(Stored data)
● ● ● ● ●

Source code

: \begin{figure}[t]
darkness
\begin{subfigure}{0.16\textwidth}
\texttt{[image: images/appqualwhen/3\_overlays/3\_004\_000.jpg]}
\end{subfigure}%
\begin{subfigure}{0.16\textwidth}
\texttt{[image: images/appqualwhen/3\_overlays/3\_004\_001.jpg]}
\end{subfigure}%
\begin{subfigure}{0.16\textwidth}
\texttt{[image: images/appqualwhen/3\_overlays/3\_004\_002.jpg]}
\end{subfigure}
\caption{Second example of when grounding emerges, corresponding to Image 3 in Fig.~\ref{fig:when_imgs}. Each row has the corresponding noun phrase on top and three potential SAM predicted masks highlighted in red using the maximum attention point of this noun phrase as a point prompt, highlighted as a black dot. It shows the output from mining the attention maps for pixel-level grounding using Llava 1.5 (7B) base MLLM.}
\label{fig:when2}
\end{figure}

● ● ● ● ●

**ACTIVITY**
Read through the entries, then copy every line where the string "texttt" is found.

**EXERCISE OUTPUT**
\texttt{[image: images/appqualwhen/3\_overlays/3\_004\_000.jpg]}
\texttt{[image: images/appqualwhen/3\_overlays/3\_004\_001.jpg]}
\texttt{[image: images/appqualwhen/3\_overlays/3\_004\_002.jpg]}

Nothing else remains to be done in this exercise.